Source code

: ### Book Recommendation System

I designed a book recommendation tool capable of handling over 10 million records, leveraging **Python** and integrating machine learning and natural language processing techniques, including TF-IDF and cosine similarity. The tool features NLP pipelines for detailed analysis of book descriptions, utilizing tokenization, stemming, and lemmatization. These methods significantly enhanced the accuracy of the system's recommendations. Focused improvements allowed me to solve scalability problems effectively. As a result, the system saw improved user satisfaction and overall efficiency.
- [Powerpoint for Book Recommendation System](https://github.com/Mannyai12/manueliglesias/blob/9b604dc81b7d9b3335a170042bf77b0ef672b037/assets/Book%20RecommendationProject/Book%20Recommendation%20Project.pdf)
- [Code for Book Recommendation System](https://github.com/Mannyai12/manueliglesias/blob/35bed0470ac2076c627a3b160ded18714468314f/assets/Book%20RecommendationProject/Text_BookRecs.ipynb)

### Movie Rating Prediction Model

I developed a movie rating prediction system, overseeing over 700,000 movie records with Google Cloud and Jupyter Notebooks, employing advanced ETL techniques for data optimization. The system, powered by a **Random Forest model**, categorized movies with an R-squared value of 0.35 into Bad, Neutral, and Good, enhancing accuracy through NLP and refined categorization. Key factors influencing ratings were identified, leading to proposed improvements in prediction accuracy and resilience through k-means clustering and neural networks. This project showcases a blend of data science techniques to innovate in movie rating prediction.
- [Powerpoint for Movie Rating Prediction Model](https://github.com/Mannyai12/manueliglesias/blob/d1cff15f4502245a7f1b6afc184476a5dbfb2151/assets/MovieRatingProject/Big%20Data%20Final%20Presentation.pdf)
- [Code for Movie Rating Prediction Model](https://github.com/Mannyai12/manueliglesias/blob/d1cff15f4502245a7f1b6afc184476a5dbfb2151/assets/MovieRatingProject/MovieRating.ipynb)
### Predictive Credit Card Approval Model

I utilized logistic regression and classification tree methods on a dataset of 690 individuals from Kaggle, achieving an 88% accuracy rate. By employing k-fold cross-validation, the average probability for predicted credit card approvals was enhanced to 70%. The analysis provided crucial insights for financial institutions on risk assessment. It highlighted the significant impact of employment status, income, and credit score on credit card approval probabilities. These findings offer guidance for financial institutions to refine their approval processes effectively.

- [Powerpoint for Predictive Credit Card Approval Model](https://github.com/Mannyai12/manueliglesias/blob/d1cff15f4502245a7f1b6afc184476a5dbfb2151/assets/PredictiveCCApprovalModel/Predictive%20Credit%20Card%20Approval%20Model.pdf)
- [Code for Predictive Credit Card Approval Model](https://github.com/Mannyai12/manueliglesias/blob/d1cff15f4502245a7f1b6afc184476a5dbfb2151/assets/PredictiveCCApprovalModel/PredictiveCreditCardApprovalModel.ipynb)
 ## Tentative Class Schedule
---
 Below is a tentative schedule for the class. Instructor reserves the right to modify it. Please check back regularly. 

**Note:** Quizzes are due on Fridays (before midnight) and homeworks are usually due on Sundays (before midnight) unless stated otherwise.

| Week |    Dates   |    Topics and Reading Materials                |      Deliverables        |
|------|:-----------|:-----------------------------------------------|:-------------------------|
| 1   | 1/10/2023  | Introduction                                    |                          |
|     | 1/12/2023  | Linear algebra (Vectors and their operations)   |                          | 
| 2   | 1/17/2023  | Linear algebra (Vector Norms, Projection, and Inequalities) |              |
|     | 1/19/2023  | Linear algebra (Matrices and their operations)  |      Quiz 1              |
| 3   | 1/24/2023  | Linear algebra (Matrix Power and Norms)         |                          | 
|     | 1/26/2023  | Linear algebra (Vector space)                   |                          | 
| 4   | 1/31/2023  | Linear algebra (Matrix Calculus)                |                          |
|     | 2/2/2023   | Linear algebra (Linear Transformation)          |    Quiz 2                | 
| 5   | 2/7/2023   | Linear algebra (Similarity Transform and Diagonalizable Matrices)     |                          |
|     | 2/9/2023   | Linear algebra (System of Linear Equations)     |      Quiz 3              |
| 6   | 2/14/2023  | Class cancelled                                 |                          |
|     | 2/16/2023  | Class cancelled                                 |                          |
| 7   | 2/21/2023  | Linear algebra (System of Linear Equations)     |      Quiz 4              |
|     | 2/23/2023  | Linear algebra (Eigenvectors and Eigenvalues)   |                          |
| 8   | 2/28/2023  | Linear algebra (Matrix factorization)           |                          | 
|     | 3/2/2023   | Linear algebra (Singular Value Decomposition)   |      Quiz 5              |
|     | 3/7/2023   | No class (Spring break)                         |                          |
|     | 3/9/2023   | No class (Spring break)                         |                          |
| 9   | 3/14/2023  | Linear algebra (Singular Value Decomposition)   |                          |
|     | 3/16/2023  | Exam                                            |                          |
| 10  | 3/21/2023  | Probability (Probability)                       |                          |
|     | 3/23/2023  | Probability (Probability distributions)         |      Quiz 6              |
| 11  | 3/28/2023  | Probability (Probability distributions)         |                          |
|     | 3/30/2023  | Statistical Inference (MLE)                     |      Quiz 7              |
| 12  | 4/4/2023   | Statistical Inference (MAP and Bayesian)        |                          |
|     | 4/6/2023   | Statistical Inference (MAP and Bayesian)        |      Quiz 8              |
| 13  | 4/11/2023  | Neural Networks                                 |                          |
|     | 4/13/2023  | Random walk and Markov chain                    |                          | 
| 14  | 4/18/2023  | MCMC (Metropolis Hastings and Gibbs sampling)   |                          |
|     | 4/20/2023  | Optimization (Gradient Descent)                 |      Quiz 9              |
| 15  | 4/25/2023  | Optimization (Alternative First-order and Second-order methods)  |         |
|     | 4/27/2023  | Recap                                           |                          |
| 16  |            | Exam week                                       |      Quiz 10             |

********************

§ DESCRIPTION OF THE TASK:
Your answer should consist of the lines from the listing that hold the word "Random".

§ RESPONSE TO THE EXERCISE:
I developed a movie rating prediction system, overseeing over 700,000 movie records with Google Cloud and Jupyter Notebooks, employing advanced ETL techniques for data optimization. The system, powered by a **Random Forest model**, categorized movies with an R-squared value of 0.35 into Bad, Neutral, and Good, enhancing accuracy through NLP and refined categorization. Key factors influencing ratings were identified, leading to proposed improvements in prediction accuracy and resilience through k-means clustering and neural networks. This project showcases a blend of data science techniques to innovate in movie rating prediction.
|     | 4/13/2023  | Random walk and Markov chain                    |                          | 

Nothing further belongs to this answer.